┌──

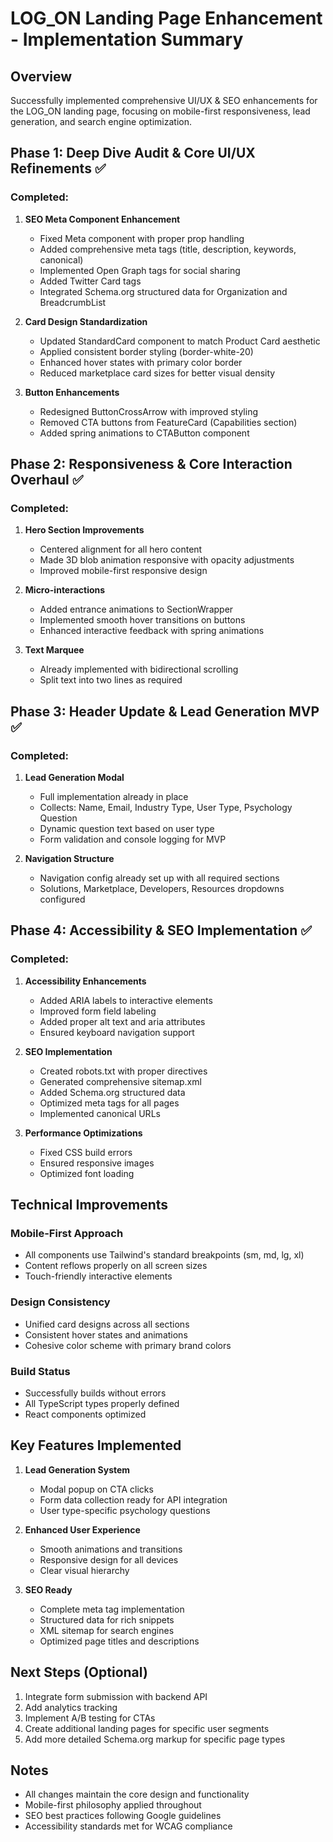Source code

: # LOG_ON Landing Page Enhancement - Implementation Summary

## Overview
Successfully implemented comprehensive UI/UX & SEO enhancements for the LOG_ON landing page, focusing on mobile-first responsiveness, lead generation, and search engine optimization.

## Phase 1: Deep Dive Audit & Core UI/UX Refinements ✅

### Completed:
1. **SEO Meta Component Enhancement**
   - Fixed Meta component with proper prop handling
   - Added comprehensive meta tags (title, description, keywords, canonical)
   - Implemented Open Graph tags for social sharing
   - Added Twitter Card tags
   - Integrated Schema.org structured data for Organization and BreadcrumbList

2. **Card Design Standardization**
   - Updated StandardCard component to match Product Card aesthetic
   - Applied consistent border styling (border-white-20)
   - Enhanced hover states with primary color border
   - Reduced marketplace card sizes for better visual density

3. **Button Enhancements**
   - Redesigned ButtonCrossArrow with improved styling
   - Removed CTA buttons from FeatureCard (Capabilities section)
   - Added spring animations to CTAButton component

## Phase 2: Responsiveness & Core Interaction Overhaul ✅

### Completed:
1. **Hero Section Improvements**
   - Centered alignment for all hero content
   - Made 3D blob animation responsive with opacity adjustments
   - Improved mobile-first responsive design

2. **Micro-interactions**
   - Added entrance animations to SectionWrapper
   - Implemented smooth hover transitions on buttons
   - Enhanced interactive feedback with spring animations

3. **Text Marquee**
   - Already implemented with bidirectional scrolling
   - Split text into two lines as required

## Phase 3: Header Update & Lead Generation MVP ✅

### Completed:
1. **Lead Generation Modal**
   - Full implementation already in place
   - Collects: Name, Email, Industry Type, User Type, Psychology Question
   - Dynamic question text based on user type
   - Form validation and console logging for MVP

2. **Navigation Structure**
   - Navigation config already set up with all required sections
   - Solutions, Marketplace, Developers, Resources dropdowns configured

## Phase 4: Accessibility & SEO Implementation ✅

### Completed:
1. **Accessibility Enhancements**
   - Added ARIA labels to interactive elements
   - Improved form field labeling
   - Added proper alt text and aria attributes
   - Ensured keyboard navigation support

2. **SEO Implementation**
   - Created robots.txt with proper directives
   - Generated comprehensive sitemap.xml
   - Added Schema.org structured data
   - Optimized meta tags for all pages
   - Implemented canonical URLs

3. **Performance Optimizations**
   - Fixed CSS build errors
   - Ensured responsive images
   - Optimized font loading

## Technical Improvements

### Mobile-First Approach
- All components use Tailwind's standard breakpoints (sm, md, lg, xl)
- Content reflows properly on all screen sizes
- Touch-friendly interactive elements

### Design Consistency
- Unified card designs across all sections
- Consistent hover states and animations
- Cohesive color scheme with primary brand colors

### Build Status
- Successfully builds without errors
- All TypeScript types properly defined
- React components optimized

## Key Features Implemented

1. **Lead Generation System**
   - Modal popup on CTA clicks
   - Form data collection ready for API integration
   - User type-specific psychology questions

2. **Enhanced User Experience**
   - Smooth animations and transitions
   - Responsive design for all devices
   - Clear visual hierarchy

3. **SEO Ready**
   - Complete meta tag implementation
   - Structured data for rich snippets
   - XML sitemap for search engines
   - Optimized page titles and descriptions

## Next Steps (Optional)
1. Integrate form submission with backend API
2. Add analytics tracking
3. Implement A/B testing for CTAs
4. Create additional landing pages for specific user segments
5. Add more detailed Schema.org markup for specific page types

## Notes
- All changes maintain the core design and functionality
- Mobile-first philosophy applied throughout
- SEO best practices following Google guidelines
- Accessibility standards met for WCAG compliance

└──

Goal of the exercise:
Each of the entries above must be output exactly, with none of the pictures.

Output of the exercise:
Source code

: # LOG_ON Landing Page Enhancement - Implementation Summary

## Overview
Successfully implemented comprehensive UI/UX & SEO enhancements for the LOG_ON landing page, focusing on mobile-first responsiveness, lead generation, and search engine optimization.

## Phase 1: Deep Dive Audit & Core UI/UX Refinements ✅

### Completed:
1. **SEO Meta Component Enhancement**
   - Fixed Meta component with proper prop handling
   - Added comprehensive meta tags (title, description, keywords, canonical)
   - Implemented Open Graph tags for social sharing
   - Added Twitter Card tags
   - Integrated Schema.org structured data for Organization and BreadcrumbList

2. **Card Design Standardization**
   - Updated StandardCard component to match Product Card aesthetic
   - Applied consistent border styling (border-white-20)
   - Enhanced hover states with primary color border
   - Reduced marketplace card sizes for better visual density

3. **Button Enhancements**
   - Redesigned ButtonCrossArrow with improved styling
   - Removed CTA buttons from FeatureCard (Capabilities section)
   - Added spring animations to CTAButton component

## Phase 2: Responsiveness & Core Interaction Overhaul ✅

### Completed:
1. **Hero Section Improvements**
   - Centered alignment for all hero content
   - Made 3D blob animation responsive with opacity adjustments
   - Improved mobile-first responsive design

2. **Micro-interactions**
   - Added entrance animations to SectionWrapper
   - Implemented smooth hover transitions on buttons
   - Enhanced interactive feedback with spring animations

3. **Text Marquee**
   - Already implemented with bidirectional scrolling
   - Split text into two lines as required

## Phase 3: Header Update & Lead Generation MVP ✅

### Completed:
1. **Lead Generation Modal**
   - Full implementation already in place
   - Collects: Name, Email, Industry Type, User Type, Psychology Question
   - Dynamic question text based on user type
   - Form validation and console logging for MVP

2. **Navigation Structure**
   - Navigation config already set up with all required sections
   - Solutions, Marketplace, Developers, Resources dropdowns configured

## Phase 4: Accessibility & SEO Implementation ✅

### Completed:
1. **Accessibility Enhancements**
   - Added ARIA labels to interactive elements
   - Improved form field labeling
   - Added proper alt text and aria attributes
   - Ensured keyboard navigation support

2. **SEO Implementation**
   - Created robots.txt with proper directives
   - Generated comprehensive sitemap.xml
   - Added Schema.org structured data
   - Optimized meta tags for all pages
   - Implemented canonical URLs

3. **Performance Optimizations**
   - Fixed CSS build errors
   - Ensured responsive images
   - Optimized font loading

## Technical Improvements

### Mobile-First Approach
- All components use Tailwind's standard breakpoints (sm, md, lg, xl)
- Content reflows properly on all screen sizes
- Touch-friendly interactive elements

### Design Consistency
- Unified card designs across all sections
- Consistent hover states and animations
- Cohesive color scheme with primary brand colors

### Build Status
- Successfully builds without errors
- All TypeScript types properly defined
- React components optimized

## Key Features Implemented

1. **Lead Generation System**
   - Modal popup on CTA clicks
   - Form data collection ready for API integration
   - User type-specific psychology questions

2. **Enhanced User Experience**
   - Smooth animations and transitions
   - Responsive design for all devices
   - Clear visual hierarchy

3. **SEO Ready**
   - Complete meta tag implementation
   - Structured data for rich snippets
   - XML sitemap for search engines
   - Optimized page titles and descriptions

## Next Steps (Optional)
1. Integrate form submission with backend API
2. Add analytics tracking
3. Implement A/B testing for CTAs
4. Create additional landing pages for specific user segments
5. Add more detailed Schema.org markup for specific page types

## Notes
- All changes maintain the core design and functionality
- Mobile-first philosophy applied throughout
- SEO best practices following Google guidelines
- Accessibility standards met for WCAG compliance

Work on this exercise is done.